The money comes from the NSF's S-STEM (Scholarships for Science, Technology, Engineering and Math) program. The program is intended to improve educational opportunities and support programs for academically talented students with financial need in an effort to boost the nation's STEM workforce.
Xiaojing Yuan, associate professor of engineering technology in the UH College of Technology, is principal investigator for a $639,895 grant. She said it will be used to provide scholarships for an estimated 40 engineering technology students over the next five years within the disciplines of computer engineering technology, mechanical engineering technology and electrical power engineering technology.
Rakesh Verma, professor of computer science, received $583,597 to provide scholarships for computer science students. The goal is to serve about 15 students a year during the three-year project. Participating students will be offered workshops and seminars, along with field trips to area companies, to build skills in ethics, communication skills, leadership and creativity.
Many of the workshops and seminars also will be open to students who aren't in the S-STEM program, Verma said. Shishir Shah, Chang Yun and Stephen Huang, all members of the computer science faculty, are co-principal investigators for the project.
Competitions - for programming, game development and animated storytelling - will involve both the scholarship students and area high school students, a way to build a pipeline for computer science education, Verma said.
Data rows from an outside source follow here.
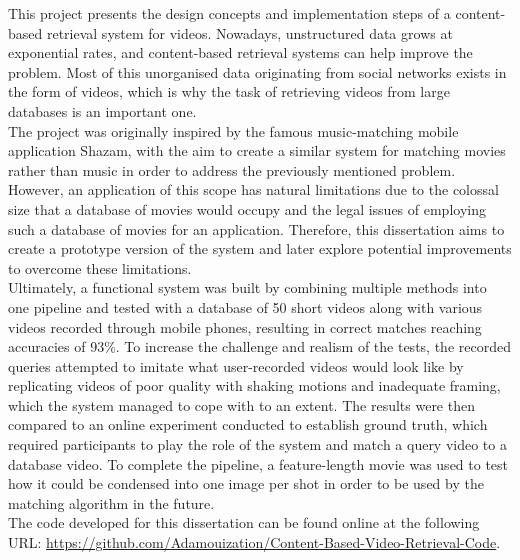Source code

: This project presents the design concepts and implementation steps of a content-based retrieval system for videos. Nowadays, unstructured data grows at exponential rates, and content-based retrieval systems can help improve the problem. Most of this unorganised data originating from social networks exists in the form of videos, which is why the task of retrieving videos from large databases is an important one.\\

The project was originally inspired by the famous music-matching mobile application Shazam, with the aim to create a similar system for matching movies rather than music in order to address the previously mentioned problem. However, an application of this scope has natural limitations due to the colossal size that a database of movies would occupy and the legal issues of employing such a database of movies for an application. Therefore, this dissertation aims to create a prototype version of the system and later explore potential improvements to overcome these limitations.\\

Ultimately, a functional system was built by combining multiple methods into one pipeline and tested with a database of 50 short videos along with various videos recorded through mobile phones, resulting in correct matches reaching accuracies of 93\%. To increase the challenge and realism of the tests, the recorded queries attempted to imitate what user-recorded videos would look like by replicating videos of poor quality with shaking motions and inadequate framing, which the system managed to cope with to an extent. The results were then compared to an online experiment conducted to establish ground truth, which required participants to play the role of the system and match a query video to a database video. To complete the pipeline, a feature-length movie was used to test how it could be condensed into one image per shot in order to be used by the matching algorithm in the future.\\

The code developed for this dissertation can be found online at the following URL: \url{https://github.com/Adamouization/Content-Based-Video-Retrieval-Code}.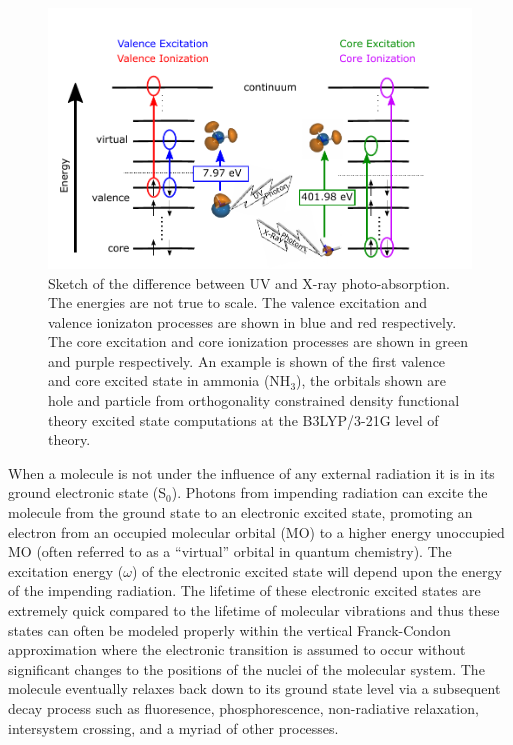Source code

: \documentclass[final]{emory}
\begin{document}
\begin{figure}[h!]
\centering
\includegraphics[scale=0.7]{photochem_graphic.pdf}
\caption{Sketch of the difference between UV and X-ray photo-absorption. The energies are not true to scale. The valence excitation and valence ionizaton processes are shown in blue and red respectively. The core excitation and core ionization processes are shown in green and purple respectively. An example is shown of the first valence and core excited state in ammonia (NH$_3$), the orbitals shown are hole and particle from orthogonality constrained density functional theory excited state computations at the B3LYP/3-21G level of theory.}
\label{fig:photochem}
\end{figure}

When a molecule is not under the influence of any external radiation it is in its ground electronic state (S$_0$). Photons from impending radiation can excite the molecule from the ground state to an electronic excited state, promoting an electron from an occupied molecular orbital (MO) to a higher energy unoccupied MO (often referred to as a ``virtual'' orbital in quantum chemistry). The excitation energy ($\omega$) of the electronic excited state will depend upon the energy of the impending radiation. The lifetime of these electronic excited states are extremely quick compared to the lifetime of molecular vibrations and thus these states can often be modeled properly within the vertical Franck-Condon approximation \cite{franck_elementary_1926,condon_theory_1926,condon_nuclear_1928,hazra_first_2004} where the electronic transition is assumed to occur without significant changes to the positions of the nuclei of the molecular system. The molecule eventually relaxes back down to its ground state level via a subsequent decay process such as fluoresence, \cite{maxwell_chlorophyll_2000,valeur_molecular_2012} phosphorescence, \cite{tanaka_observation_2005,romanovskii_phosphorescence_2000,cavar_fluorescence_2005} non-radiative relaxation, \cite{callomon_non-radiative_1972,de_mello_donega_non-radiative_1995} intersystem crossing, \cite{lamola_mechanisms_1965,hauser_intersystem_1991} and a myriad of other processes. \cite{zakrzewski_threshold_1984,meskers_relaxation_2000,vant_hof_zero-field_1976,hors_cross-relaxation_1982}
\end{document}
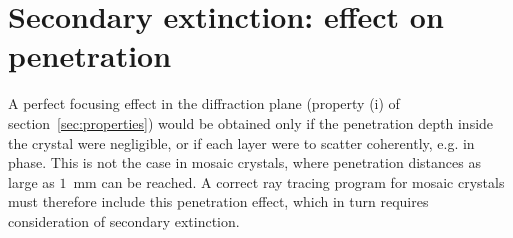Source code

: \documentclass{iucr}
\begin{document}


\section{Secondary extinction: effect on penetration}
\label{sec:penetration}

A perfect focusing effect in the diffraction plane (property (i) of
section~\ref{sec:properties}) would be obtained only if the penetration depth
inside the crystal were negligible, or if each layer were to scatter coherently,
e.g. in phase. This is not the case in mosaic crystals, where penetration distances
as large as $1$~mm can be reached. A correct ray tracing program for mosaic
crystals must therefore include this penetration effect, which in turn requires
consideration of secondary extinction.
\end{document}
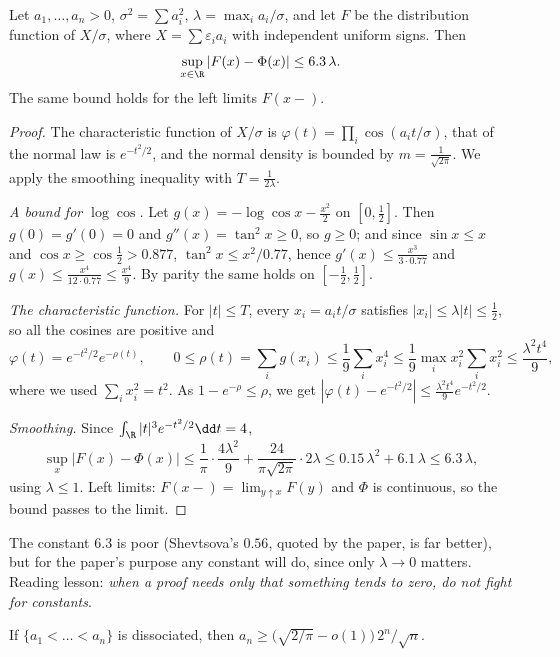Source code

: \begin{proposition}\label{prop:berryrad}
Let $a_1,\dots,a_n>0$, $\sigma^2=\sum a_i^2$, $\lambda=\max_ia_i/\sigma$, and let $F$ be the distribution function of $X/\sigma$, where $X=\sum\varepsilon_ia_i$ with independent
uniform signs. Then
\[
\sup_{x\in\R}|F(x)-\Phi(x)|\le6.3\,\lambda.
\]
The same bound holds for the left limits $F(x-)$.
\end{proposition}

\begin{proof}
The characteristic function of $X/\sigma$ is $\varphi(t)=\prod_i\cos(a_it/\sigma)$, that of the normal law is $e^{-t^2/2}$, and the normal density is bounded by $m=\frac1{\sqrt{2\pi}}$.
We apply the smoothing inequality with $T=\frac1{2\lambda}$.

\emph{A bound for $\log\cos$.} Let $g(x)=-\log\cos x-\frac{x^2}2$ on $[0,\frac12]$. Then $g(0)=g'(0)=0$ and $g''(x)=\tan^2x\ge0$, so $g\ge0$; and since $\sin x\le x$ and $\cos x\ge\cos\frac12>0.877$,
$\tan^2x\le x^2/0.77$, hence $g'(x)\le\frac{x^3}{3\cdot0.77}$ and $g(x)\le\frac{x^4}{12\cdot0.77}\le\frac{x^4}9$. By parity the same holds on $[-\frac12,\frac12]$.

\emph{The characteristic function.} For $|t|\le T$, every $x_i=a_it/\sigma$ satisfies $|x_i|\le\lambda|t|\le\frac12$, so all the cosines are positive and
\[
\varphi(t)=e^{-t^2/2}e^{-\rho(t)},\qquad 0\le\rho(t)=\sum_ig(x_i)\le\frac19\sum_ix_i^4\le\frac19\max_ix_i^2\sum_ix_i^2\le\frac{\lambda^2t^4}9,
\]
where we used $\sum_ix_i^2=t^2$. As $1-e^{-\rho}\le\rho$, we get $|\varphi(t)-e^{-t^2/2}|\le\frac{\lambda^2t^4}9e^{-t^2/2}$.

\emph{Smoothing.} Since $\int_\R|t|^3e^{-t^2/2}\dd t=4$,
\[
\sup_x|F(x)-\Phi(x)|\le\frac1\pi\cdot\frac{4\lambda^2}9+\frac{24}{\pi\sqrt{2\pi}}\cdot2\lambda\le0.15\,\lambda^2+6.1\,\lambda\le6.3\,\lambda,
\]
using $\lambda\le1$. Left limits: $F(x-)=\lim_{y\uparrow x}F(y)$ and $\Phi$ is continuous, so the bound passes to the limit.
\end{proof}

The constant $6.3$ is poor (Shevtsova's $0.56$, quoted by the paper, is far better), but for the paper's purpose any constant will do, since only
$\lambda\to0$ matters. Reading lesson: \emph{when a proof needs only that something tends to zero, do not fight for constants}.

\begin{theorem}\label{thm:dfxone}
If $\{a_1<\dots<a_n\}$ is dissociated, then $a_n\ge\bigl(\sqrt{2/\pi}-o(1)\bigr)\,2^n/\sqrt n$.
\end{theorem}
Entrepreneurship training and regular meetings with the department's graduate students, who come from around the world, will address another goal - preparing students for the global workplace.
All together, the project will focus on strengthening the students' critical thinking skills.
"Ultimately, it's about thinking skills," Verma said. "The goal of education should be to improve thinking."
A number of national reports have identified the need for more STEM graduates. A 2012 report by President Obama's Council of Advisors on Science and Technology recommended that the nation graduate 1 million new scientists and engineers by 2022 in order to be competitive in the 21st century.
Universities are working to address the need: Enrollment in the UH Department of Engineering Technology has jumped by almost 48 percent over the past five years, and the UH computer science department has almost doubled in size during that time, to more than 600 students.
Like the computer science department did, Yuan and her colleagues in engineering technology have designed a program, Succeed in Engineering Technology Scholars, or SETS, to identify and develop future leaders in the field. Students will be selected for the scholarships, worth up to $5,000 and renewable for up to three years, on the basis of academic ability or promise and financial need.
Yuan and Heidar Malki, professor of engineering technology and a co-PI on the grant, said the scholarships are only part of the program.
SETS is designed as an active learning community, they said, with scholarship recipients gaining regular interaction with faculty, as well as a deeper relationship with local industry through meeting with guest speakers and networking with professionals from local companies. SETS participants also will show their projects in the department's biannual design symposium.
Malki said they plan to have the first cohort chosen by fall 2015. Once students are selected, they must maintain a 3.0 grade point average to remain in the program the following year.